Word for word, restate the lines that run from the line containing "copy hybridevents4 (round" to the last line of the records below.

====

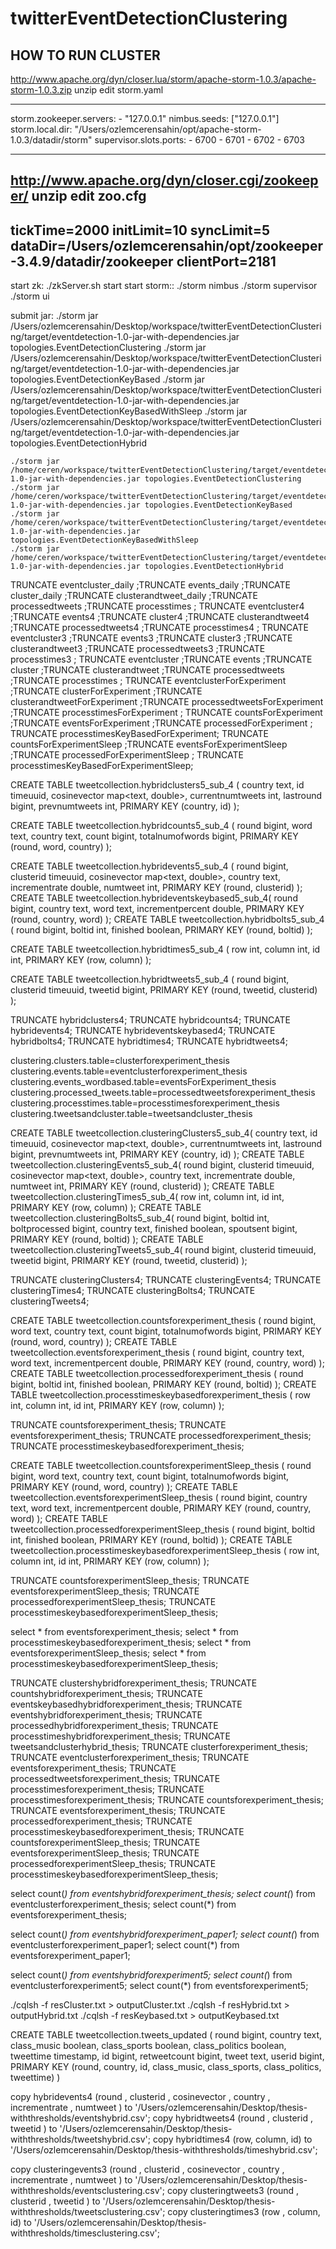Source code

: # twitterEventDetectionClustering


HOW TO RUN CLUSTER
------------------------
http://www.apache.org/dyn/closer.lua/storm/apache-storm-1.0.3/apache-storm-1.0.3.zip
unzip
edit storm.yaml

-----
storm.zookeeper.servers:
    - "127.0.0.1"
nimbus.seeds: ["127.0.0.1"]
storm.local.dir: "/Users/ozlemcerensahin/opt/apache-storm-1.0.3/datadir/storm"
supervisor.slots.ports:
    - 6700
    - 6701
    - 6702
    - 6703

------

http://www.apache.org/dyn/closer.cgi/zookeeper/
unzip
edit zoo.cfg
------
tickTime=2000
initLimit=10
syncLimit=5
dataDir=/Users/ozlemcerensahin/opt/zookeeper-3.4.9/datadir/zookeeper
clientPort=2181
------


start zk: ./zkServer.sh start
start storm::
    ./storm nimbus
    ./storm supervisor
    ./storm ui

submit jar:
    ./storm jar /Users/ozlemcerensahin/Desktop/workspace/twitterEventDetectionClustering/target/eventdetection-1.0-jar-with-dependencies.jar topologies.EventDetectionClustering
    ./storm jar /Users/ozlemcerensahin/Desktop/workspace/twitterEventDetectionClustering/target/eventdetection-1.0-jar-with-dependencies.jar topologies.EventDetectionKeyBased
    ./storm jar /Users/ozlemcerensahin/Desktop/workspace/twitterEventDetectionClustering/target/eventdetection-1.0-jar-with-dependencies.jar topologies.EventDetectionKeyBasedWithSleep
    ./storm jar /Users/ozlemcerensahin/Desktop/workspace/twitterEventDetectionClustering/target/eventdetection-1.0-jar-with-dependencies.jar topologies.EventDetectionHybrid


    ./storm jar /home/ceren/workspace/twitterEventDetectionClustering/target/eventdetection-1.0-jar-with-dependencies.jar topologies.EventDetectionClustering
    ./storm jar /home/ceren/workspace/twitterEventDetectionClustering/target/eventdetection-1.0-jar-with-dependencies.jar topologies.EventDetectionKeyBased
    ./storm jar /home/ceren/workspace/twitterEventDetectionClustering/target/eventdetection-1.0-jar-with-dependencies.jar topologies.EventDetectionKeyBasedWithSleep
    ./storm jar /home/ceren/workspace/twitterEventDetectionClustering/target/eventdetection-1.0-jar-with-dependencies.jar topologies.EventDetectionHybrid





TRUNCATE eventcluster_daily ;TRUNCATE events_daily ;TRUNCATE cluster_daily ;TRUNCATE clusterandtweet_daily ;TRUNCATE processedtweets ;TRUNCATE processtimes ;
TRUNCATE eventcluster4 ;TRUNCATE events4 ;TRUNCATE cluster4 ;TRUNCATE clusterandtweet4 ;TRUNCATE processedtweets4 ;TRUNCATE processtimes4 ;
TRUNCATE eventcluster3 ;TRUNCATE events3 ;TRUNCATE cluster3 ;TRUNCATE clusterandtweet3 ;TRUNCATE processedtweets3 ;TRUNCATE processtimes3 ;
TRUNCATE eventcluster ;TRUNCATE events ;TRUNCATE cluster ;TRUNCATE clusterandtweet ;TRUNCATE processedtweets ;TRUNCATE processtimes ;
TRUNCATE eventclusterForExperiment ;TRUNCATE clusterForExperiment ;TRUNCATE clusterandtweetForExperiment ;TRUNCATE processedtweetsForExperiment ;TRUNCATE processtimesForExperiment ;
TRUNCATE countsForExperiment ;TRUNCATE eventsForExperiment ;TRUNCATE processedForExperiment ; TRUNCATE processtimesKeyBasedForExperiment;
TRUNCATE countsForExperimentSleep ;TRUNCATE eventsForExperimentSleep ;TRUNCATE processedForExperimentSleep ; TRUNCATE processtimesKeyBasedForExperimentSleep;



CREATE TABLE tweetcollection.hybridclusters5_sub_4 (
country text,
id timeuuid,
cosinevector map<text, double>,
currentnumtweets int,
lastround bigint,
prevnumtweets int,
PRIMARY KEY (country, id)
);

CREATE TABLE tweetcollection.hybridcounts5_sub_4 (
round bigint,
word text,
country text,
count bigint,
totalnumofwords bigint,
PRIMARY KEY (round, word, country)
);

CREATE TABLE tweetcollection.hybridevents5_sub_4 (
round bigint,
clusterid timeuuid,
cosinevector map<text, double>,
country text,
incrementrate double,
numtweet int,
PRIMARY KEY (round, clusterid)
);
CREATE TABLE tweetcollection.hybrideventskeybased5_sub_4(
round bigint,
country text,
word text,
incrementpercent double,
PRIMARY KEY (round, country, word)
);
CREATE TABLE tweetcollection.hybridbolts5_sub_4 (
round bigint,
boltid int,
finished boolean,
PRIMARY KEY (round, boltid)
);


CREATE TABLE tweetcollection.hybridtimes5_sub_4 (
row int,
column int,
id int,
PRIMARY KEY (row, column)
);

CREATE TABLE tweetcollection.hybridtweets5_sub_4 (
round bigint,
clusterid timeuuid,
tweetid bigint,
PRIMARY KEY (round, tweetid, clusterid)
);

TRUNCATE hybridclusters4; TRUNCATE hybridcounts4; TRUNCATE hybridevents4; TRUNCATE hybrideventskeybased4; TRUNCATE hybridbolts4; TRUNCATE hybridtimes4; TRUNCATE hybridtweets4;




clustering.clusters.table=clusterforexperiment_thesis
clustering.events.table=eventclusterforexperiment_thesis
clustering.events_wordbased.table=eventsForExperiment_thesis
clustering.processed_tweets.table=processedtweetsforexperiment_thesis
clustering.processtimes.table=processtimesforexperiment_thesis
clustering.tweetsandcluster.table=tweetsandcluster_thesis



CREATE TABLE tweetcollection.clusteringClusters5_sub_4(
country text,
id timeuuid,
cosinevector map<text, double>,
currentnumtweets int,
lastround bigint,
prevnumtweets int,
PRIMARY KEY (country, id)
);
CREATE TABLE tweetcollection.clusteringEvents5_sub_4(
round bigint,
clusterid timeuuid,
cosinevector map<text, double>,
country text,
incrementrate double,
numtweet int,
PRIMARY KEY (round, clusterid)
);
CREATE TABLE tweetcollection.clusteringTimes5_sub_4(
row int,
column int,
id int,
PRIMARY KEY (row, column)
);
CREATE TABLE tweetcollection.clusteringBolts5_sub_4(
round bigint,
boltid int,
boltprocessed bigint,
country text,
finished boolean,
spoutsent bigint,
PRIMARY KEY (round, boltid)
);
CREATE TABLE tweetcollection.clusteringTweets5_sub_4(
round bigint,
clusterid timeuuid,
tweetid bigint,
PRIMARY KEY (round, tweetid, clusterid)
);


TRUNCATE clusteringClusters4; TRUNCATE clusteringEvents4; TRUNCATE clusteringTimes4; TRUNCATE clusteringBolts4; TRUNCATE clusteringTweets4;






CREATE TABLE tweetcollection.countsforexperiment_thesis (
round bigint,
word text,
country text,
count bigint,
totalnumofwords bigint,
PRIMARY KEY (round, word, country)
);
CREATE TABLE tweetcollection.eventsforexperiment_thesis (
round bigint,
country text,
word text,
incrementpercent double,
PRIMARY KEY (round, country, word)
);
CREATE TABLE tweetcollection.processedforexperiment_thesis (
round bigint,
boltid int,
finished boolean,
PRIMARY KEY (round, boltid)
);
CREATE TABLE tweetcollection.processtimeskeybasedforexperiment_thesis (
row int,
column int,
id int,
PRIMARY KEY (row, column)
);


TRUNCATE countsforexperiment_thesis; TRUNCATE eventsforexperiment_thesis; TRUNCATE processedforexperiment_thesis; TRUNCATE processtimeskeybasedforexperiment_thesis;




CREATE TABLE tweetcollection.countsforexperimentSleep_thesis (
round bigint,
word text,
country text,
count bigint,
totalnumofwords bigint,
PRIMARY KEY (round, word, country)
);
CREATE TABLE tweetcollection.eventsforexperimentSleep_thesis (
round bigint,
country text,
word text,
incrementpercent double,
PRIMARY KEY (round, country, word)
);
CREATE TABLE tweetcollection.processedforexperimentSleep_thesis (
round bigint,
boltid int,
finished boolean,
PRIMARY KEY (round, boltid)
);
CREATE TABLE tweetcollection.processtimeskeybasedforexperimentSleep_thesis (
row int,
column int,
id int,
PRIMARY KEY (row, column)
);

TRUNCATE countsforexperimentSleep_thesis; TRUNCATE eventsforexperimentSleep_thesis; TRUNCATE processedforexperimentSleep_thesis; TRUNCATE processtimeskeybasedforexperimentSleep_thesis;




select * from eventsforexperiment_thesis;
select * from processtimeskeybasedforexperiment_thesis;
select * from eventsforexperimentSleep_thesis;
select * from processtimeskeybasedforexperimentSleep_thesis;


TRUNCATE clustershybridforexperiment_thesis; TRUNCATE countshybridforexperiment_thesis; TRUNCATE eventskeybasedhybridforexperiment_thesis; TRUNCATE eventshybridforexperiment_thesis; TRUNCATE processedhybridforexperiment_thesis; TRUNCATE processtimeshybridforexperiment_thesis; TRUNCATE tweetsandclusterhybrid_thesis;
TRUNCATE clusterforexperiment_thesis; TRUNCATE eventclusterforexperiment_thesis; TRUNCATE eventsforexperiment_thesis; TRUNCATE processedtweetsforexperiment_thesis; TRUNCATE processtimesforexperiment_thesis; TRUNCATE processtimesforexperiment_thesis;
TRUNCATE countsforexperiment_thesis; TRUNCATE eventsforexperiment_thesis; TRUNCATE processedforexperiment_thesis; TRUNCATE processtimeskeybasedforexperiment_thesis;
TRUNCATE countsforexperimentSleep_thesis; TRUNCATE eventsforexperimentSleep_thesis; TRUNCATE processedforexperimentSleep_thesis; TRUNCATE processtimeskeybasedforexperimentSleep_thesis;




select count(*) from eventshybridforexperiment_thesis;
select count(*) from eventclusterforexperiment_thesis;
select count(*) from eventsforexperiment_thesis;


select count(*) from eventshybridforexperiment_paper1;
select count(*) from eventclusterforexperiment_paper1;
select count(*) from eventsforexperiment_paper1;

select count(*) from eventshybridforexperiment5;
select count(*) from eventclusterforexperiment5;
select count(*) from eventsforexperiment5;

./cqlsh -f resCluster.txt > outputCluster.txt
./cqlsh -f resHybrid.txt > outputHybrid.txt
./cqlsh -f resKeybased.txt > outputKeybased.txt





CREATE TABLE tweetcollection.tweets_updated (
    round bigint,
    country text,
    class_music boolean,
    class_sports boolean,
    class_politics boolean,
    tweettime timestamp,
    id bigint,
    retweetcount bigint,
    tweet text,
    userid bigint,
    PRIMARY KEY (round, country, id, class_music, class_sports, class_politics, tweettime)
)



copy hybridevents4 (round , clusterid , cosinevector , country , incrementrate , numtweet ) to '/Users/ozlemcerensahin/Desktop/thesis-withthresholds/eventshybrid.csv';
copy hybridtweets4 (round , clusterid , tweetid )  to '/Users/ozlemcerensahin/Desktop/thesis-withthresholds/tweetshybrid.csv';
copy hybridtimes4 (row, column, id)   to '/Users/ozlemcerensahin/Desktop/thesis-withthresholds/timeshybrid.csv';

copy clusteringevents3 (round , clusterid , cosinevector , country , incrementrate , numtweet ) to '/Users/ozlemcerensahin/Desktop/thesis-withthresholds/eventsclustering.csv';
copy clusteringtweets3 (round , clusterid , tweetid )  to '/Users/ozlemcerensahin/Desktop/thesis-withthresholds/tweetsclustering.csv';
copy clusteringtimes3 (row  , column, id)   to '/Users/ozlemcerensahin/Desktop/thesis-withthresholds/timesclustering.csv';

====

§ TASK ANSWER:
copy hybridevents4 (round , clusterid , cosinevector , country , incrementrate , numtweet ) to '/Users/ozlemcerensahin/Desktop/thesis-withthresholds/eventshybrid.csv';
copy hybridtweets4 (round , clusterid , tweetid )  to '/Users/ozlemcerensahin/Desktop/thesis-withthresholds/tweetshybrid.csv';
copy hybridtimes4 (row, column, id)   to '/Users/ozlemcerensahin/Desktop/thesis-withthresholds/timeshybrid.csv';

copy clusteringevents3 (round , clusterid , cosinevector , country , incrementrate , numtweet ) to '/Users/ozlemcerensahin/Desktop/thesis-withthresholds/eventsclustering.csv';
copy clusteringtweets3 (round , clusterid , tweetid )  to '/Users/ozlemcerensahin/Desktop/thesis-withthresholds/tweetsclustering.csv';
copy clusteringtimes3 (row  , column, id)   to '/Users/ozlemcerensahin/Desktop/thesis-withthresholds/timesclustering.csv';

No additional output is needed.